■ PROBLEM TO WORK ON
Take each line of the entries below that contains "chàm" and copy it.

■ RECORD EXTRACTS
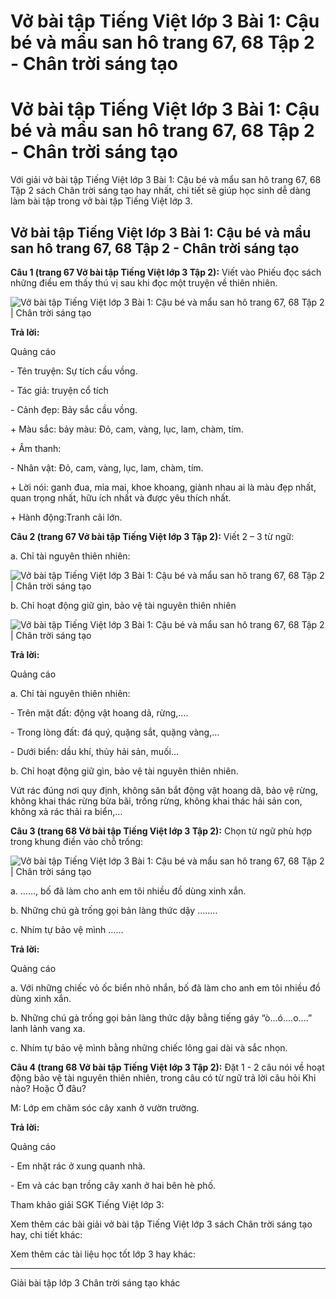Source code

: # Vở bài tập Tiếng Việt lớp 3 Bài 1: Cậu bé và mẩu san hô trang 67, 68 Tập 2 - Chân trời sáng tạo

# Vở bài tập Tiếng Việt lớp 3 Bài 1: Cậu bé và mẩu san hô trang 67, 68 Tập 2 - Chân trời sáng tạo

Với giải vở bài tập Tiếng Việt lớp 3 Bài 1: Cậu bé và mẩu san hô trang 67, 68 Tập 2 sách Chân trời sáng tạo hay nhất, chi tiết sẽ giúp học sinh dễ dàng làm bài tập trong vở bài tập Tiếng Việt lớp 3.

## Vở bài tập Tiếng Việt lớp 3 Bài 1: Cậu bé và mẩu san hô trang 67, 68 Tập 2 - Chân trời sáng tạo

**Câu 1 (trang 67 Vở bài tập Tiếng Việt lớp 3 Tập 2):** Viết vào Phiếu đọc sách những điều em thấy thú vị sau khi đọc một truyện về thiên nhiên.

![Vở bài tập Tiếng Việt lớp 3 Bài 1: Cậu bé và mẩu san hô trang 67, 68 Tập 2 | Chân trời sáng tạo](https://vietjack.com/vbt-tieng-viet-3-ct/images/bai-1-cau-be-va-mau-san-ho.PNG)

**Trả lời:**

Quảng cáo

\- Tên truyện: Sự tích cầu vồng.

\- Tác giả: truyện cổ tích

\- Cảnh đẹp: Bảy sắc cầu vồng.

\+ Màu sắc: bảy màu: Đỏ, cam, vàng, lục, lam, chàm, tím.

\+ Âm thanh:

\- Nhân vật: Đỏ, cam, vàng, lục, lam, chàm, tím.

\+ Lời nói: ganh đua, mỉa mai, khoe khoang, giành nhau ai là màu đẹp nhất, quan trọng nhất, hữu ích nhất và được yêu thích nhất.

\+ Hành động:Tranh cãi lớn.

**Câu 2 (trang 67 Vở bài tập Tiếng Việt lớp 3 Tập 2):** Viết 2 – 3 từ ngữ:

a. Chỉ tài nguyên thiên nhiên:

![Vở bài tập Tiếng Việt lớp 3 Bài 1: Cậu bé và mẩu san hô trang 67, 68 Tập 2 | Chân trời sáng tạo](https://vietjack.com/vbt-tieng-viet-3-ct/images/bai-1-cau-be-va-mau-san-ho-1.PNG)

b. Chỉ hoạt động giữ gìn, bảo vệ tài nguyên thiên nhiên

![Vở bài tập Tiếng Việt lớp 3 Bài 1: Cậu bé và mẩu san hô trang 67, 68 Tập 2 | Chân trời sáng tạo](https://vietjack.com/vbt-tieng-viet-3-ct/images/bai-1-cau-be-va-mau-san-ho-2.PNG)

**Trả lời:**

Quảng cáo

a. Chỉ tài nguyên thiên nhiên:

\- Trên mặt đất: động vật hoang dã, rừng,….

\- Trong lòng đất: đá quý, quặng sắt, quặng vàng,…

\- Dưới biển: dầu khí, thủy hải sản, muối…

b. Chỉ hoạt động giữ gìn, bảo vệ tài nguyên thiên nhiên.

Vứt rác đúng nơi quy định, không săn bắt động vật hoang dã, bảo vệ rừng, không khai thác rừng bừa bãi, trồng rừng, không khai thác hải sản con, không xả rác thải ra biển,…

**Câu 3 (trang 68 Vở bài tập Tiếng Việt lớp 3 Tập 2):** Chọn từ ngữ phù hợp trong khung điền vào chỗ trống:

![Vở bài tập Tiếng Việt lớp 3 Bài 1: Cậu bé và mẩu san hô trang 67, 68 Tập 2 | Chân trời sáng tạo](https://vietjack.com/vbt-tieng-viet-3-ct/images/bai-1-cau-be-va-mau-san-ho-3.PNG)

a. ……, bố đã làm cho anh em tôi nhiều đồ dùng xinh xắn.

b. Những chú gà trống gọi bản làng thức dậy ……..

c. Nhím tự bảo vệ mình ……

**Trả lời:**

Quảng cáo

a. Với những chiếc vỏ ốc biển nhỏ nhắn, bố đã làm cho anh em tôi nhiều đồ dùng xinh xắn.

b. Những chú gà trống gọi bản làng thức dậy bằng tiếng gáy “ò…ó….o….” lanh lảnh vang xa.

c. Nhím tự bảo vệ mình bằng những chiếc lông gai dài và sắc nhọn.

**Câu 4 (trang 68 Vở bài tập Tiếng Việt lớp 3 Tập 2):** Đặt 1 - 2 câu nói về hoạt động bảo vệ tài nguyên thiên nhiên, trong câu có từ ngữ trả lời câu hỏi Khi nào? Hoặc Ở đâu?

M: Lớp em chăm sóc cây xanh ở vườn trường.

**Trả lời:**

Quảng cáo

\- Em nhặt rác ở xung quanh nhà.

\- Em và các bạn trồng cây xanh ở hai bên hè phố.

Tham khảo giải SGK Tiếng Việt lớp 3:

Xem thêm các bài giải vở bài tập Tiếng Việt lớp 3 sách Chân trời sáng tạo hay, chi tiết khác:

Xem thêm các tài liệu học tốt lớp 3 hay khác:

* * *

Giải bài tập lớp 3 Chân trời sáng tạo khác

■ EXERCISE RESULT
\+ Màu sắc: bảy màu: Đỏ, cam, vàng, lục, lam, chàm, tím.
\- Nhân vật: Đỏ, cam, vàng, lục, lam, chàm, tím.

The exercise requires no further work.